Potassium Chloride
Potassium chloride
Generic Name
Potassium chloride
Mechanism
- Direct cation replacement: Increases extracellular plasma K⁺ concentration, thereby restoring the normal electrochemical gradient necessary for:
- Cardiac muscle depolarization (phase 4 of the cardiac action potential).
- Neuromuscular transmission at the neuromuscular junction.
- Modulation of potassium channels: Elevated extracellular K⁺ decreases the resting membrane potential, leading to a reduction in excitability of cardiac and skeletal myocytes.
Pharmacokinetics
- Absorption: Oral tablets dissolve rapidly; peak plasma levels achieved within 1–2 h.
- Distribution: Widely distributed in extracellular fluid; limited binding to plasma proteins.
- Metabolism: Not metabolized; eliminated unchanged.
- Elimination: Renal excretion; half‑life ≈ 15–20 h, highly dependent on glomerular filtration rate (GFR).
- Special considerations:
- In patients with renal impairment, *hypo‑uricemic* alternatives may be preferable; dose adjustments are required.
Indications
- Acute or chronic hypokalemia (e.g., due to diuretics, diarrhoea, renal losses).
- Prevention of potassium depletion in ICU sedation protocols.
- Post‑operative prophylaxis for atrial fibrillation and arrhythmias.
- Treatment of neuromuscular disorders associated with potassium deficiency.
Contraindications
- Hyperkalemia or serum K⁺ > 5.5 mmol/L – risk of life‑threatening arrhythmias.
- Severe renal dysfunction (eGFR < 30 mL/min/1.73 m²) – accumulation risk.
- Advanced heart block, sick sinus syndrome – contraindicated IV administration.
- Use with caution in:
- Hypo‑acidic urine (alkalosis)
- Pregnancy (category C)
- Premixed with solutions containing glucose or glycerol – avoid osmotic incompatibilities.
Dosing
Oral Tablets
| Indication | Starting Dose | Maint.
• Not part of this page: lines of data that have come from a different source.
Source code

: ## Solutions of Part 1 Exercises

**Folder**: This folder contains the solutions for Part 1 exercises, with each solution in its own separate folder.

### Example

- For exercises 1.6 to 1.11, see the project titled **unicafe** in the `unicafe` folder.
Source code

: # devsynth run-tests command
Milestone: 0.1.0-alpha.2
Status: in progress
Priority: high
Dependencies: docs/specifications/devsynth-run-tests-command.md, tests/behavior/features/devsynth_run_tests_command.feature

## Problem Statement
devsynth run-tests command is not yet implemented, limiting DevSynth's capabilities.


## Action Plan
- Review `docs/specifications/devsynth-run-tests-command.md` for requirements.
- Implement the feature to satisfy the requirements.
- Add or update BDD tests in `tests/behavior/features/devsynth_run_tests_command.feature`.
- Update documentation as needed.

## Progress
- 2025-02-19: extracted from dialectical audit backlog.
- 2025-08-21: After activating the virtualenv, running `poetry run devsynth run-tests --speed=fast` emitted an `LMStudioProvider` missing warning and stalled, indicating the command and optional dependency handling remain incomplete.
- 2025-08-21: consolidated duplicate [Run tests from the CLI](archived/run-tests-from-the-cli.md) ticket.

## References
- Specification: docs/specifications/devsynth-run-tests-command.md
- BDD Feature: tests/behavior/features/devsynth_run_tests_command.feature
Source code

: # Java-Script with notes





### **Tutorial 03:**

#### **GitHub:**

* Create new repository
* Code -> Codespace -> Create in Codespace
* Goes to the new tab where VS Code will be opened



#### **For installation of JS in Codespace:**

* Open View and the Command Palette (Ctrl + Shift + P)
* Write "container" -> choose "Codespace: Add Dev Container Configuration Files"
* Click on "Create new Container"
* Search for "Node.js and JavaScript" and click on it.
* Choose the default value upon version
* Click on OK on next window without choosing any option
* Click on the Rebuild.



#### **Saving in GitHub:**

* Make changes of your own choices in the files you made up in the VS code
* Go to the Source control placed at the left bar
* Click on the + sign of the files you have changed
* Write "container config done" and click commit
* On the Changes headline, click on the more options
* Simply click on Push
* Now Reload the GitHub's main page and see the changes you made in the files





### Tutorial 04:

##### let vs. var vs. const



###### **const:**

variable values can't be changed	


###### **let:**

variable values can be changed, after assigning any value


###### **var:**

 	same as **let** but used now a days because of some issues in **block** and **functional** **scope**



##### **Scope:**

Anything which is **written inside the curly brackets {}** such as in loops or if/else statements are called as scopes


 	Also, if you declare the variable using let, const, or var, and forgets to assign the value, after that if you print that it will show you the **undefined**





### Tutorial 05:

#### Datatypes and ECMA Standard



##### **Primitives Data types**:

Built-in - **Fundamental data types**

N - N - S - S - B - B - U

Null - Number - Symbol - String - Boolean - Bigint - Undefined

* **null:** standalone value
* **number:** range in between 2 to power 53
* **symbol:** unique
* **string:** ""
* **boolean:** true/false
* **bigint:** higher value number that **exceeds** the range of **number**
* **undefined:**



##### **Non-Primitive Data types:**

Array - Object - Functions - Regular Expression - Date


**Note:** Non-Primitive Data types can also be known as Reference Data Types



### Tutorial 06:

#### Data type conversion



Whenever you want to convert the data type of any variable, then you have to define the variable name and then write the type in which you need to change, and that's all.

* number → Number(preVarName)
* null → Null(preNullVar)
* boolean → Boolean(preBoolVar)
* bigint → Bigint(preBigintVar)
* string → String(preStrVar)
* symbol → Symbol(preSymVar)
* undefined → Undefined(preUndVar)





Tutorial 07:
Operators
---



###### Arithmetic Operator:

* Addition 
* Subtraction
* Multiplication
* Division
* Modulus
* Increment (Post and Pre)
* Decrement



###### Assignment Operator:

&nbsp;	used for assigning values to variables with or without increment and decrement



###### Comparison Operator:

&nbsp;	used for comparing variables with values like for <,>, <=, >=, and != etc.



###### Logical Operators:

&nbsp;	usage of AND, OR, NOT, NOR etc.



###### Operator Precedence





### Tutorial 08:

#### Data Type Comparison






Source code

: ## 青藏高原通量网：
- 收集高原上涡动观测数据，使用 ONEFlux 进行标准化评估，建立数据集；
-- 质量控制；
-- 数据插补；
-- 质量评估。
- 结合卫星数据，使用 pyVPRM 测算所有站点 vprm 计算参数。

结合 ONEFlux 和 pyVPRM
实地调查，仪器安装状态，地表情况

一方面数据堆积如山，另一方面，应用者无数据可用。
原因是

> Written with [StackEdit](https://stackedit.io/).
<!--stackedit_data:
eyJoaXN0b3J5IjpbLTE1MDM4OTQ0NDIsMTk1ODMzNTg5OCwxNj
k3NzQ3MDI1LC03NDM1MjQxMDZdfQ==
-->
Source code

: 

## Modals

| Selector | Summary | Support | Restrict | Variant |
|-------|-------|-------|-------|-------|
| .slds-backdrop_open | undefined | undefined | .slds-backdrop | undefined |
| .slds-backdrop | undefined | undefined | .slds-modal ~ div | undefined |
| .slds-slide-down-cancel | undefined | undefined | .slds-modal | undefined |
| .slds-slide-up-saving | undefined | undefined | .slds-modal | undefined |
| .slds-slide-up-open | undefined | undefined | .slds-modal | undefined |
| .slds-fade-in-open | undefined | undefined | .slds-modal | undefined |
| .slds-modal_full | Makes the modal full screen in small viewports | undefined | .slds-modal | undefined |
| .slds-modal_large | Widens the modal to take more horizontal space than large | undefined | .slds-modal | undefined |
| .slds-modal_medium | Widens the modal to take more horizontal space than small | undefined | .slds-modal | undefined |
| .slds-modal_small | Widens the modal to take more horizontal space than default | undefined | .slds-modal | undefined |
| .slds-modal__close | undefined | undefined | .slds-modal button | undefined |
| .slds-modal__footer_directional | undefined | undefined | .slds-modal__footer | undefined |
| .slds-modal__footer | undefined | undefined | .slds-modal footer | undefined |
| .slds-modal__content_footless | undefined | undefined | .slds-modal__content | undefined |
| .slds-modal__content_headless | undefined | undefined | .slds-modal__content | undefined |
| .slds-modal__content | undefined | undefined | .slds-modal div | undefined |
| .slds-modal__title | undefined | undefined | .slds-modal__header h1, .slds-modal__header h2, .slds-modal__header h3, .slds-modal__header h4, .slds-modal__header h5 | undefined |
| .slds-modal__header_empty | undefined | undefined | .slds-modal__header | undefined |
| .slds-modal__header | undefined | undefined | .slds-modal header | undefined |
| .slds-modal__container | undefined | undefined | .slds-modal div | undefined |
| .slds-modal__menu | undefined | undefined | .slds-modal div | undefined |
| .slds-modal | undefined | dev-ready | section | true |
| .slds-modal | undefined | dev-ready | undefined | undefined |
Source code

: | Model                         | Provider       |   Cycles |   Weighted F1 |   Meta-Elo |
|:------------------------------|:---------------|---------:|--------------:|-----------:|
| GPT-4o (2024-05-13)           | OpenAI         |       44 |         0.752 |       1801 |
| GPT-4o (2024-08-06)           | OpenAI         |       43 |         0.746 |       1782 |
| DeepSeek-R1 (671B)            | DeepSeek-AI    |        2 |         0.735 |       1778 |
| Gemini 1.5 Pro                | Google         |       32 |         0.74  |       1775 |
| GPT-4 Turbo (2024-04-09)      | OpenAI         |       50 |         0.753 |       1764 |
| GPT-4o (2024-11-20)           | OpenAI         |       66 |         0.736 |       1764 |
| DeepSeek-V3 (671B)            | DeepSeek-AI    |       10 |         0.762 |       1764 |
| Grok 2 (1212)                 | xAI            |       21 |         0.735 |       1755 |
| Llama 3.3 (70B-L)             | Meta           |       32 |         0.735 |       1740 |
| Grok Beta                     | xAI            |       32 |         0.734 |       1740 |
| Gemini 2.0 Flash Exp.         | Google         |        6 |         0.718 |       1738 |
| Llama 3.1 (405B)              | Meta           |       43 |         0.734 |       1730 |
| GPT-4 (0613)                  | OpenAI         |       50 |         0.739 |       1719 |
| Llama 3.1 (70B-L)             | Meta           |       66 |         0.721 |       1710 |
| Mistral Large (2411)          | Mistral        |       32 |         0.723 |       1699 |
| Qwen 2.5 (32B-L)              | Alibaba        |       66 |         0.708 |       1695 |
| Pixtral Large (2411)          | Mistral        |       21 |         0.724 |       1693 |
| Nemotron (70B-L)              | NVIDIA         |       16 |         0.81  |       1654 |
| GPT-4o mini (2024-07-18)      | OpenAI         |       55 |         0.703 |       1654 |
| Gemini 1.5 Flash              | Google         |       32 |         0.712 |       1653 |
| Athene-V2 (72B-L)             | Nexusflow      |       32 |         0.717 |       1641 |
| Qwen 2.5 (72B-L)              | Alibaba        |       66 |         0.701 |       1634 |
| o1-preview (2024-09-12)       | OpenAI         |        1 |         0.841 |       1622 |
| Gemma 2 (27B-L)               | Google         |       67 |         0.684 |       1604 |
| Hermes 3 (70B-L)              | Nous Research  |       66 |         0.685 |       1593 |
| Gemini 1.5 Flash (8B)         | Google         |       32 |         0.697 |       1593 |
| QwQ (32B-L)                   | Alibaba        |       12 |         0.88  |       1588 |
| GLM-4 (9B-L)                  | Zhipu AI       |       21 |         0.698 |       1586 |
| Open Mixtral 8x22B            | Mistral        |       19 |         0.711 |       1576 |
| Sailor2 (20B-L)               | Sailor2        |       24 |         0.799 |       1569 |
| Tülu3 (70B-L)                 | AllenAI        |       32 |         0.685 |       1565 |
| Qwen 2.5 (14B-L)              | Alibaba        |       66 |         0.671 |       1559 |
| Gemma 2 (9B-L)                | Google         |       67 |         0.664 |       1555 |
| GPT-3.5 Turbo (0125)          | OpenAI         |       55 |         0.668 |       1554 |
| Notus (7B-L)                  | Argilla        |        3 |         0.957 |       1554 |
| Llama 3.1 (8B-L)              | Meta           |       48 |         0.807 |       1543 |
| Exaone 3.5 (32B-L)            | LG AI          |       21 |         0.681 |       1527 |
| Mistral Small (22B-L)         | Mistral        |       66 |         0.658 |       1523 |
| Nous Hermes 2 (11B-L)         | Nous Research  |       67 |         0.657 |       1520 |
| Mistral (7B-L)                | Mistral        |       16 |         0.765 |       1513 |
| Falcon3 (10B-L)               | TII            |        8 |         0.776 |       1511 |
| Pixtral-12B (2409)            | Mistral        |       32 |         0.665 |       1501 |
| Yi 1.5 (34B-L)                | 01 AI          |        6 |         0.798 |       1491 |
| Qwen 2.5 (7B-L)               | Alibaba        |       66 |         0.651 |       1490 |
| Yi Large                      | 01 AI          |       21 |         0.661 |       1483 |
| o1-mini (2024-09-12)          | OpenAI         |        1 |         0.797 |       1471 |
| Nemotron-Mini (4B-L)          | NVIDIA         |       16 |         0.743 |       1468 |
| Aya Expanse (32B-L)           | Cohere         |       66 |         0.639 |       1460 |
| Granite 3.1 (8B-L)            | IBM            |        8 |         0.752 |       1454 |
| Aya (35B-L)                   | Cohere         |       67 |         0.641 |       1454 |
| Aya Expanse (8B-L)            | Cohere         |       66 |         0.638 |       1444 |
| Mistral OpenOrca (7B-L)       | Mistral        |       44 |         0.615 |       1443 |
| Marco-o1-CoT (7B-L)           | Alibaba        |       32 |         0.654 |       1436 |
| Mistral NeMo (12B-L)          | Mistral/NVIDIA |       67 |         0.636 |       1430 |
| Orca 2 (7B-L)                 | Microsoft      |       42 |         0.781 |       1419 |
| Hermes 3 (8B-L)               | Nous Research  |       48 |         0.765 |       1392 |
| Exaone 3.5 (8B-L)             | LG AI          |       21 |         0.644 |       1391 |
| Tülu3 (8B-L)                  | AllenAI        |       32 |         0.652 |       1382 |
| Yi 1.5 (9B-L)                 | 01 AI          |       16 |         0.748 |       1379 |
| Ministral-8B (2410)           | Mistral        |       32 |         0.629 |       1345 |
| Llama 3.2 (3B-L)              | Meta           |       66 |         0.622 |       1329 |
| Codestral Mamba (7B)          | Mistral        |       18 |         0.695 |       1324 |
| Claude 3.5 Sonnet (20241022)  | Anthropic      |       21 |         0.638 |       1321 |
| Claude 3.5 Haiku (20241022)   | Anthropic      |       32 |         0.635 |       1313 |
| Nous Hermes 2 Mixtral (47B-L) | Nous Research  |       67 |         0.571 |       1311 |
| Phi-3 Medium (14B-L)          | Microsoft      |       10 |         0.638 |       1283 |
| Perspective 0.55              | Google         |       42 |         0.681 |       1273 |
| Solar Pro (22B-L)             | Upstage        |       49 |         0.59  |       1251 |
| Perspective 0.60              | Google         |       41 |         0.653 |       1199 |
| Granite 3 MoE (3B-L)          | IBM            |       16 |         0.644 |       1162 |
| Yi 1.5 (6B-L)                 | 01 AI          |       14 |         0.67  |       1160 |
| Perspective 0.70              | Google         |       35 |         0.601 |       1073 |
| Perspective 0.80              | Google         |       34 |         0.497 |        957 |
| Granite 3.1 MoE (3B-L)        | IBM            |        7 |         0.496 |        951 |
Dose | Adjustments |
| Hypokalemia | 20–40 mEq/day | 20 mEq daily | Reduce in renal failure; monitor serum K |
Oral Solution
• 20 mEq in 250 mL water, taken 4–6 × daily.
Intravenous Infusion
• Maximum rate: 10–20 mEq per hour.
• Initial bolus: 10–20 mEq in 250 mL 5% dextrose, over 30 min, in patients with acute hypokalemia.
• Rate adjustment: Modulate according to serum K↓↑ and ECG changes.
Intramuscular – rarely used due to local irritation.
Adverse Effects
- Common:
- Irritation of GI mucosa (nausea, vomiting).
- Crystalluria (if IV overdosed).
- Serious:
- Hyperkalemia: muscle weakness, arrhythmias, pseudo‑electrocardiographic changes.
- Exogenous arrythmias: ventricular tachycardia/fibrillation.
- Renal tubular acidosis (in rare IV infusions).
Monitoring
- Serum potassium (every 4 h initially, then daily).
- Serum creatinine & eGFR (baseline; repeat at 48 h if renal function impaired).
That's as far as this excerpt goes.